**Activity:** Ignoring the pictures, copy the data exactly.
▼
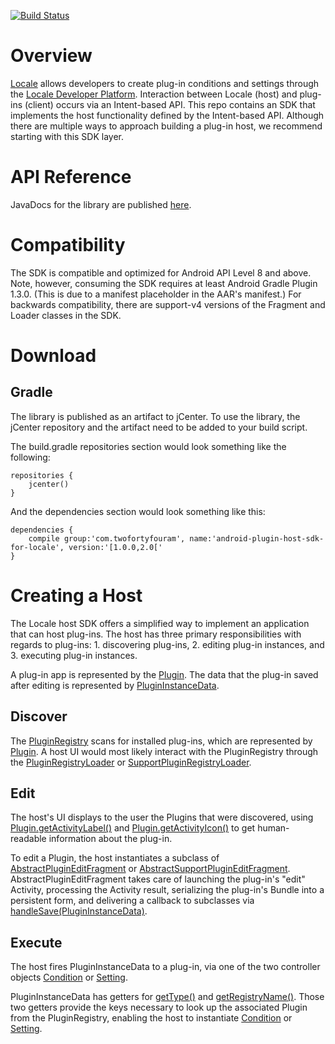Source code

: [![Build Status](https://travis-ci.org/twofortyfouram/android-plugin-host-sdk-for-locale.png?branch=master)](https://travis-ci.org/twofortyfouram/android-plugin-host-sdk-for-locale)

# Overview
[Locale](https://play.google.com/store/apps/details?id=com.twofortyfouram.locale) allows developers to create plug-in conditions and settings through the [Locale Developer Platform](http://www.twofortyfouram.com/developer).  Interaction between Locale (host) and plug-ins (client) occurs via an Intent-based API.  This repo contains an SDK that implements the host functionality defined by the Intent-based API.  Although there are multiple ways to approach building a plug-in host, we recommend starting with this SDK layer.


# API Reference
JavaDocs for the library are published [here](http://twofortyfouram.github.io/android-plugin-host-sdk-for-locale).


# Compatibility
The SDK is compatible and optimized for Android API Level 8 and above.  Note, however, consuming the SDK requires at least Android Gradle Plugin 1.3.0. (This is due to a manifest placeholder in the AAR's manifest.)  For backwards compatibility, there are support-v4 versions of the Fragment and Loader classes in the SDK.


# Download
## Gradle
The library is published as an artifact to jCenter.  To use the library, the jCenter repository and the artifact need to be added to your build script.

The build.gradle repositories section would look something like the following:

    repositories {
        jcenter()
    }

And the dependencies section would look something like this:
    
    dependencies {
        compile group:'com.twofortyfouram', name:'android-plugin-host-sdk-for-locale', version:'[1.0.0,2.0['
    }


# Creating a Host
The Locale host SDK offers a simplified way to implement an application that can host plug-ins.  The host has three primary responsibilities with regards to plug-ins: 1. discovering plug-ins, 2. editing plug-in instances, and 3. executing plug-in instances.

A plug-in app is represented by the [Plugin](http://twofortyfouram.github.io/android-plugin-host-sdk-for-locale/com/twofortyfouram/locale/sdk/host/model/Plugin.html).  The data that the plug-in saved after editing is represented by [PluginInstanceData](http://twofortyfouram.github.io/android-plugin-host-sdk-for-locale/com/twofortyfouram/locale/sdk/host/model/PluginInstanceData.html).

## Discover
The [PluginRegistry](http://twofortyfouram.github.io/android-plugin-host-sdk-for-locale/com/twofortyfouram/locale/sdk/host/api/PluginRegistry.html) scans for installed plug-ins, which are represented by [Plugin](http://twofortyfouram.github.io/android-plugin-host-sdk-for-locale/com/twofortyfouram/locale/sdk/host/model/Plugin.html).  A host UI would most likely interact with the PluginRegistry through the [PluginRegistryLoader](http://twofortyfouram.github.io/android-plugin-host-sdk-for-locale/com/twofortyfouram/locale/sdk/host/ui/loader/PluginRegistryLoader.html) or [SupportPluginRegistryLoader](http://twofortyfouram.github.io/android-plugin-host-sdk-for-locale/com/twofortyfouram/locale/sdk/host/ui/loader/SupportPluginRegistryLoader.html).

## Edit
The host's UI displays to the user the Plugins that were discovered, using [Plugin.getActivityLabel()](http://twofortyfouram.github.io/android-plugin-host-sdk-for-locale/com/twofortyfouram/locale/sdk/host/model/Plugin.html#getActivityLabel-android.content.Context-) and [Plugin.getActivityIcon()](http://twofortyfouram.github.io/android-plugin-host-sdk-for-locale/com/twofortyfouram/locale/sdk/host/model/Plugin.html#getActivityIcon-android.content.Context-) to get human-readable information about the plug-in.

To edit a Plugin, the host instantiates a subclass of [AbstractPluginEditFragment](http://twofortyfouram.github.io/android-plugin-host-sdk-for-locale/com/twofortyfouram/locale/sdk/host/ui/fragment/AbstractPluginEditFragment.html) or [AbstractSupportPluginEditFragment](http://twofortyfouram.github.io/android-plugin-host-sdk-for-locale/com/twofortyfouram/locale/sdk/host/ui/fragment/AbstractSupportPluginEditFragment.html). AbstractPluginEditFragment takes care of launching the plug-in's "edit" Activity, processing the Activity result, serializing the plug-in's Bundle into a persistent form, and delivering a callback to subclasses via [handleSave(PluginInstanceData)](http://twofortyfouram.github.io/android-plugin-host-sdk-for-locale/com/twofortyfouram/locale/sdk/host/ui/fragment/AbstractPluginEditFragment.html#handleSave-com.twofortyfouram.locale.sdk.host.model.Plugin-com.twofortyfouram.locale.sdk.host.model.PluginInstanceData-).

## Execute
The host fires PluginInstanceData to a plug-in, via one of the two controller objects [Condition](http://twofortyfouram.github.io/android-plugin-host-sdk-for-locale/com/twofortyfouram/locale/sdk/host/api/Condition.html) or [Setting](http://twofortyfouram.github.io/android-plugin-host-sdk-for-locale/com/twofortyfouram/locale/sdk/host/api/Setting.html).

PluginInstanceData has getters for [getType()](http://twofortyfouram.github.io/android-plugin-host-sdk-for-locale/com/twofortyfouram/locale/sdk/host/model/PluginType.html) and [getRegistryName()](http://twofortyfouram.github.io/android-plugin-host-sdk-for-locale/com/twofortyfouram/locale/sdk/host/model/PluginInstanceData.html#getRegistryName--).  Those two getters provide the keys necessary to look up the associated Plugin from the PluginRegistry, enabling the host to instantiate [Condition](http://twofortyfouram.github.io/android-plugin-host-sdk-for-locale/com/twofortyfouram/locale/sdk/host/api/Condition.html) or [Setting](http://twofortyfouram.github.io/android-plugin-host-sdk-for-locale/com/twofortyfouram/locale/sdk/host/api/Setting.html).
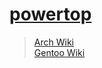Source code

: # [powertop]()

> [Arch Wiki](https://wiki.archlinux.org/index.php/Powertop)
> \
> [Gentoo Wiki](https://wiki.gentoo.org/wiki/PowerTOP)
▲
**Exercise solution:**
Source code

: [![Build Status](https://travis-ci.org/twofortyfouram/android-plugin-host-sdk-for-locale.png?branch=master)](https://travis-ci.org/twofortyfouram/android-plugin-host-sdk-for-locale)

# Overview
[Locale](https://play.google.com/store/apps/details?id=com.twofortyfouram.locale) allows developers to create plug-in conditions and settings through the [Locale Developer Platform](http://www.twofortyfouram.com/developer).  Interaction between Locale (host) and plug-ins (client) occurs via an Intent-based API.  This repo contains an SDK that implements the host functionality defined by the Intent-based API.  Although there are multiple ways to approach building a plug-in host, we recommend starting with this SDK layer.


# API Reference
JavaDocs for the library are published [here](http://twofortyfouram.github.io/android-plugin-host-sdk-for-locale).


# Compatibility
The SDK is compatible and optimized for Android API Level 8 and above.  Note, however, consuming the SDK requires at least Android Gradle Plugin 1.3.0. (This is due to a manifest placeholder in the AAR's manifest.)  For backwards compatibility, there are support-v4 versions of the Fragment and Loader classes in the SDK.


# Download
## Gradle
The library is published as an artifact to jCenter.  To use the library, the jCenter repository and the artifact need to be added to your build script.

The build.gradle repositories section would look something like the following:

    repositories {
        jcenter()
    }

And the dependencies section would look something like this:
    
    dependencies {
        compile group:'com.twofortyfouram', name:'android-plugin-host-sdk-for-locale', version:'[1.0.0,2.0['
    }


# Creating a Host
The Locale host SDK offers a simplified way to implement an application that can host plug-ins.  The host has three primary responsibilities with regards to plug-ins: 1. discovering plug-ins, 2. editing plug-in instances, and 3. executing plug-in instances.

A plug-in app is represented by the [Plugin](http://twofortyfouram.github.io/android-plugin-host-sdk-for-locale/com/twofortyfouram/locale/sdk/host/model/Plugin.html).  The data that the plug-in saved after editing is represented by [PluginInstanceData](http://twofortyfouram.github.io/android-plugin-host-sdk-for-locale/com/twofortyfouram/locale/sdk/host/model/PluginInstanceData.html).

## Discover
The [PluginRegistry](http://twofortyfouram.github.io/android-plugin-host-sdk-for-locale/com/twofortyfouram/locale/sdk/host/api/PluginRegistry.html) scans for installed plug-ins, which are represented by [Plugin](http://twofortyfouram.github.io/android-plugin-host-sdk-for-locale/com/twofortyfouram/locale/sdk/host/model/Plugin.html).  A host UI would most likely interact with the PluginRegistry through the [PluginRegistryLoader](http://twofortyfouram.github.io/android-plugin-host-sdk-for-locale/com/twofortyfouram/locale/sdk/host/ui/loader/PluginRegistryLoader.html) or [SupportPluginRegistryLoader](http://twofortyfouram.github.io/android-plugin-host-sdk-for-locale/com/twofortyfouram/locale/sdk/host/ui/loader/SupportPluginRegistryLoader.html).

## Edit
The host's UI displays to the user the Plugins that were discovered, using [Plugin.getActivityLabel()](http://twofortyfouram.github.io/android-plugin-host-sdk-for-locale/com/twofortyfouram/locale/sdk/host/model/Plugin.html#getActivityLabel-android.content.Context-) and [Plugin.getActivityIcon()](http://twofortyfouram.github.io/android-plugin-host-sdk-for-locale/com/twofortyfouram/locale/sdk/host/model/Plugin.html#getActivityIcon-android.content.Context-) to get human-readable information about the plug-in.

To edit a Plugin, the host instantiates a subclass of [AbstractPluginEditFragment](http://twofortyfouram.github.io/android-plugin-host-sdk-for-locale/com/twofortyfouram/locale/sdk/host/ui/fragment/AbstractPluginEditFragment.html) or [AbstractSupportPluginEditFragment](http://twofortyfouram.github.io/android-plugin-host-sdk-for-locale/com/twofortyfouram/locale/sdk/host/ui/fragment/AbstractSupportPluginEditFragment.html). AbstractPluginEditFragment takes care of launching the plug-in's "edit" Activity, processing the Activity result, serializing the plug-in's Bundle into a persistent form, and delivering a callback to subclasses via [handleSave(PluginInstanceData)](http://twofortyfouram.github.io/android-plugin-host-sdk-for-locale/com/twofortyfouram/locale/sdk/host/ui/fragment/AbstractPluginEditFragment.html#handleSave-com.twofortyfouram.locale.sdk.host.model.Plugin-com.twofortyfouram.locale.sdk.host.model.PluginInstanceData-).

## Execute
The host fires PluginInstanceData to a plug-in, via one of the two controller objects [Condition](http://twofortyfouram.github.io/android-plugin-host-sdk-for-locale/com/twofortyfouram/locale/sdk/host/api/Condition.html) or [Setting](http://twofortyfouram.github.io/android-plugin-host-sdk-for-locale/com/twofortyfouram/locale/sdk/host/api/Setting.html).

PluginInstanceData has getters for [getType()](http://twofortyfouram.github.io/android-plugin-host-sdk-for-locale/com/twofortyfouram/locale/sdk/host/model/PluginType.html) and [getRegistryName()](http://twofortyfouram.github.io/android-plugin-host-sdk-for-locale/com/twofortyfouram/locale/sdk/host/model/PluginInstanceData.html#getRegistryName--).  Those two getters provide the keys necessary to look up the associated Plugin from the PluginRegistry, enabling the host to instantiate [Condition](http://twofortyfouram.github.io/android-plugin-host-sdk-for-locale/com/twofortyfouram/locale/sdk/host/api/Condition.html) or [Setting](http://twofortyfouram.github.io/android-plugin-host-sdk-for-locale/com/twofortyfouram/locale/sdk/host/api/Setting.html).
Source code

: # [powertop]()

> [Arch Wiki](https://wiki.archlinux.org/index.php/Powertop)
> \
> [Gentoo Wiki](https://wiki.gentoo.org/wiki/PowerTOP)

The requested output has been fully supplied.